Jika lini bernama mereka lebih didominasi dress modern yang terlihat lebih urban, Paulina Katarina Wanderlust justru menjadi antitesisnya dengan koleksi premium resort wear yang dideskripsikan Ratna sebagai ‘a very holiday clothing’ dengan material ringan seperti linen, katun natural, dan sutera. Sementara itu, Paulina Katarina Archipelago mengeksplorasi motif-motif kain nusantara seperti songket dan batik yang dijadikan print untuk dress kasual, atasan, dan juga jaket.
Sepanjang perbincangan, Ratna terlihat sangat outspoken dan Surya lebih banyak menimpali pendapat-pendapat Ratna. Namun keseimbangan layaknya yin dan yang ini lah yang mungkin menjadikan Paulina Katarina dapat berjalan dengan baik hingga saat ini. Belakangan baru kami tahu bahwa memang dalam struktur mereka, Ratna lebih banyak berurusan dengan desain dan bagian kreatif lainnya sementara Surya menangani produksi, sales, dan marketing.
Bali, bagi Surya dan Ratna, adalah tempat yang menarik karena merupakan melting pot dari berbagai ragam budaya. Pertemuan mereka dengan banyak orang dari berbagai belahan dunia – dengan gayanya sendiri-sendiri – membawa energi positif dan menjadi sebuah inspirasi tersendiri bagi mereka.

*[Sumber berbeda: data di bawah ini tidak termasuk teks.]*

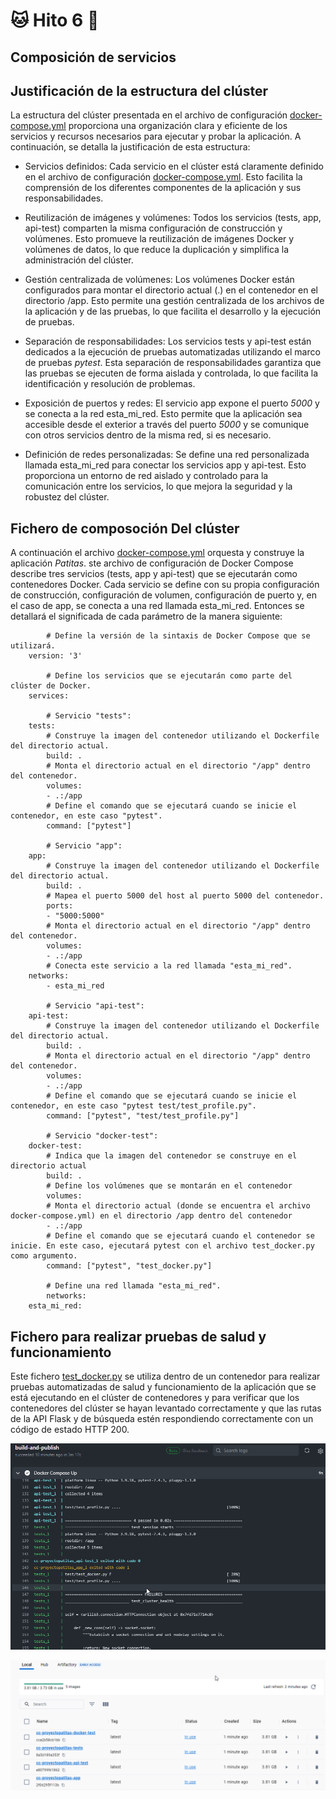 # :cat: Hito 6 :dog:

## Composición de servicios

## Justificación de la estructura del clúster

La estructura del clúster presentada en el archivo de configuración [docker-compose.yml](https://github.com/faguilera1952/CC-ProyectoPatitas/blob/main/docker-compose.yml) proporciona una organización clara y eficiente de los servicios y recursos necesarios para ejecutar y probar la aplicación. A continuación, se detalla la justificación de esta estructura:

- Servicios definidos: Cada servicio en el clúster está claramente definido en el archivo de configuración [docker-compose.yml](https://github.com/faguilera1952/CC-ProyectoPatitas/blob/main/docker-compose.yml). Esto facilita la comprensión de los diferentes componentes de la aplicación y sus responsabilidades.

- Reutilización de imágenes y volúmenes: Todos los servicios (tests, app, api-test) comparten la misma configuración de construcción y volúmenes. Esto promueve la reutilización de imágenes Docker y volúmenes de datos, lo que reduce la duplicación y simplifica la administración del clúster.

- Gestión centralizada de volúmenes: Los volúmenes Docker están configurados para montar el directorio actual (.) en el contenedor en el directorio /app. Esto permite una gestión centralizada de los archivos de la aplicación y de las pruebas, lo que facilita el desarrollo y la ejecución de pruebas.

- Separación de responsabilidades: Los servicios tests y api-test están dedicados a la ejecución de pruebas automatizadas utilizando el marco de pruebas _pytest_. Esta separación de responsabilidades garantiza que las pruebas se ejecuten de forma aislada y controlada, lo que facilita la identificación y resolución de problemas.

- Exposición de puertos y redes: El servicio app expone el puerto _5000_ y se conecta a la red esta_mi_red. Esto permite que la aplicación sea accesible desde el exterior a través del puerto _5000_ y se comunique con otros servicios dentro de la misma red, si es necesario.

- Definición de redes personalizadas: Se define una red personalizada llamada esta_mi_red para conectar los servicios app y api-test. Esto proporciona un entorno de red aislado y controlado para la comunicación entre los servicios, lo que mejora la seguridad y la robustez del clúster.

## Fichero de composoción Del clúster

A continuación el archivo [docker-compose.yml](https://github.com/faguilera1952/CC-ProyectoPatitas/blob/main/docker-compose.yml) orquesta y construye la aplicación _Patitas_. ste archivo de configuración de Docker Compose describe tres servicios (tests, app y api-test) que se ejecutarán como contenedores Docker. Cada servicio se define con su propia configuración de construcción, configuración de volumen, configuración de puerto y, en el caso de app, se conecta a una red llamada esta_mi_red. Entonces se detallará el significada de cada parámetro de la manera siguiente:

```text
        # Define la versión de la sintaxis de Docker Compose que se utilizará.
    version: '3'

        # Define los servicios que se ejecutarán como parte del clúster de Docker.
    services:

        # Servicio "tests":
    tests:
        # Construye la imagen del contenedor utilizando el Dockerfile del directorio actual.
        build: .
        # Monta el directorio actual en el directorio "/app" dentro del contenedor.
        volumes:
        - .:/app
        # Define el comando que se ejecutará cuando se inicie el contenedor, en este caso "pytest".
        command: ["pytest"]

        # Servicio "app":
    app:
        # Construye la imagen del contenedor utilizando el Dockerfile del directorio actual.
        build: .
        # Mapea el puerto 5000 del host al puerto 5000 del contenedor.
        ports:
        - "5000:5000"
        # Monta el directorio actual en el directorio "/app" dentro del contenedor.
        volumes:
        - .:/app
        # Conecta este servicio a la red llamada "esta_mi_red".
    networks:
        - esta_mi_red

        # Servicio "api-test":
    api-test:
        # Construye la imagen del contenedor utilizando el Dockerfile del directorio actual.
        build: .
        # Monta el directorio actual en el directorio "/app" dentro del contenedor.
        volumes:
        - .:/app
        # Define el comando que se ejecutará cuando se inicie el contenedor, en este caso "pytest test/test_profile.py".
        command: ["pytest", "test/test_profile.py"]

        # Servicio "docker-test":
    docker-test:
        # Indica que la imagen del contenedor se construye en el directorio actual
        build: .
        # Define los volúmenes que se montarán en el contenedor
        volumes:
        # Monta el directorio actual (donde se encuentra el archivo docker-compose.yml) en el directorio /app dentro del contenedor
        - .:/app
        # Define el comando que se ejecutará cuando el contenedor se inicie. En este caso, ejecutará pytest con el archivo test_docker.py como argumento.
        command: ["pytest", "test_docker.py"] 

        # Define una red llamada "esta_mi_red".
        networks:
    esta_mi_red:

```

## Fichero para realizar pruebas de salud y funcionamiento

Este fichero [test_docker.py](https://github.com/faguilera1952/CC-ProyectoPatitas/blob/main/test/test_docker.py) se utiliza dentro de un contenedor para realizar pruebas automatizadas de salud y funcionamiento de la aplicación que se está ejecutando en el clúster de contenedores y para verificar que los contenedores del clúster se hayan levantado correctamente y que las rutas de la API Flask y de búsqueda estén respondiendo correctamente con un código de estado HTTP 200.

![cluster](/docs/img/cluster.png)

![docker](/docs/img/docker_7.png)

Meski begitu, ketika membahas mengenai skena kreatif di Bali, Ratna mengakui bahwa perkembangannya cenderung lambat. “Saat ini sudah mulai membaik. Namun secara bersamaan, sulit untuk bisa besar di industri kreatif di Bali karena pulau ini adalah destinasi wisata. Orang-orang lebih memilih untuk terjun di pekerjaan yang terkait turisme.” Aku Ratna. Ia juga mencontohkan begitu sulitnya untuk mendorong orang-orang untuk terjun ke bidang fesyen. “Kita waktu itu pernah keliling Bali mencari pengrajin tenun, tapi kebanyakan semuanya sudah generasi tua sementara anak-anaknya tidak mau meneruskan.” Lanjutnya.
“Saat kita bilang industri kreatif di Bali mulai membaik, maksudnya adalah semakin banyak pengaruh dari luar yang menggerakkan creative entrepreneurship. Ekspatriat datang dan memberikan pandangan baru dari seluruh penjuru dunia, seperti ‘Oh barang ini bisa jadi seperti ini, kain-kain tradisional ini bisa dijadikan ini.’” Tambah Surya.
Semakin sore, butik di Jalan Kayu Jati ini semakin ramai oleh pengunjung. Ratna dan Surya pun tak sungkan-sungkan untuk turut membantu melayani pelanggan. Mungkin memang personal touch menjadi kata kunci bagi brand Paulina Katarina. “Memang begitu. Saat kita menggelar pop-up di beberapa kota, kita biasanya hang out dengan mereka di booth dan berbincang secara personal dengan para customers. Kita bisa nongkrong seharian!” Jelas Surya yang memang menangani customer relation management untuk Paulina Katarina.